■ **Task description**
The entries below hold a line with "slides (and chapter)" and a line with "Both of env". Return those lines and all that lie between them, exactly and only.

■ **Source material**
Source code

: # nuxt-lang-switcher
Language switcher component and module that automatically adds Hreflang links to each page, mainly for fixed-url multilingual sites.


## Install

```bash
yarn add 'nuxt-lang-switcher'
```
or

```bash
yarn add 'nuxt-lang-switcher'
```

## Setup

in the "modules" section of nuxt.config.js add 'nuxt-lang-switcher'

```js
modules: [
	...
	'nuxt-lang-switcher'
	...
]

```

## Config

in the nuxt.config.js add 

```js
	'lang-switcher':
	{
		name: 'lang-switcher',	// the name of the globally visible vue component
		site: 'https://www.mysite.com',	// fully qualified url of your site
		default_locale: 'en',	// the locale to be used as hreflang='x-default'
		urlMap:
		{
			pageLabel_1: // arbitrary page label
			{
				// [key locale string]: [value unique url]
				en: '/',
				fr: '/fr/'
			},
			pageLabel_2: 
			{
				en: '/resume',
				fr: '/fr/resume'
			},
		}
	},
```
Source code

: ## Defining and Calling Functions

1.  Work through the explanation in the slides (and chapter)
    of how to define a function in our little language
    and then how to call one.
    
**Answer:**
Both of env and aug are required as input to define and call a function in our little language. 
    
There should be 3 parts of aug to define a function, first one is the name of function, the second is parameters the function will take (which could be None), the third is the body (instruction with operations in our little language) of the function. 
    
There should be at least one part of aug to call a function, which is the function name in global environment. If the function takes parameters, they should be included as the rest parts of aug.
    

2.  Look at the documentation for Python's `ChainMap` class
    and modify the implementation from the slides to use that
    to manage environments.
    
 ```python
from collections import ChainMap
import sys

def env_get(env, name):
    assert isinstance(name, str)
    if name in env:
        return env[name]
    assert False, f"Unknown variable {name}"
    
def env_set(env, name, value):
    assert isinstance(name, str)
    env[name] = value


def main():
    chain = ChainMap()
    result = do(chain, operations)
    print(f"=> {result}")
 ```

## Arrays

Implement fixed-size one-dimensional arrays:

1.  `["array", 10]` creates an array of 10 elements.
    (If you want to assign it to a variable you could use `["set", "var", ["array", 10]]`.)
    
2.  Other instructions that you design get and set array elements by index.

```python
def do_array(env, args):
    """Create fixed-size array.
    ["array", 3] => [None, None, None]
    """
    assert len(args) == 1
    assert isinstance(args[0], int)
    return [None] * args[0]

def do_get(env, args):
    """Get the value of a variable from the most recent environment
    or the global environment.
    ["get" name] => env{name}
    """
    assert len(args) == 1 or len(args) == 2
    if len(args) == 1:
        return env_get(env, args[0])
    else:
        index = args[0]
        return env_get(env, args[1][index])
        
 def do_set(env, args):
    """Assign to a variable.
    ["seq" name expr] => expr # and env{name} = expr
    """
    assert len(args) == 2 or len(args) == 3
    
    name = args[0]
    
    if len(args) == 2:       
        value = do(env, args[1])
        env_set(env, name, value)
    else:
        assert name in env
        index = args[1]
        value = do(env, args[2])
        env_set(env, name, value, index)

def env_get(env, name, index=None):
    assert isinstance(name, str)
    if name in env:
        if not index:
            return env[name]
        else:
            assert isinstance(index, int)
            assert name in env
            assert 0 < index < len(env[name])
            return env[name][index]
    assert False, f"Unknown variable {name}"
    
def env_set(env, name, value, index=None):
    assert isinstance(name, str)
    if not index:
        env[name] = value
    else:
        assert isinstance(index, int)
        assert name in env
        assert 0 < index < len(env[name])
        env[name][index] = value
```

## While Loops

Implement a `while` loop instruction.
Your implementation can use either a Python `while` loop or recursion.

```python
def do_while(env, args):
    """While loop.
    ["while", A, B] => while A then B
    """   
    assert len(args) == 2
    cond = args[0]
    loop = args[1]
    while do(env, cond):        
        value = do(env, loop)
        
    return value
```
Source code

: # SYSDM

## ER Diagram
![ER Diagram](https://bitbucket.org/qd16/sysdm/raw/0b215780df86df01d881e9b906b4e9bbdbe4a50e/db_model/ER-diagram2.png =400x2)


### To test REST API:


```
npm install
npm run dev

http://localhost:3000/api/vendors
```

■ **Result of this exercise**
1.  Work through the explanation in the slides (and chapter)
    of how to define a function in our little language
    and then how to call one.
    
**Answer:**
Both of env and aug are required as input to define and call a function in our little language. 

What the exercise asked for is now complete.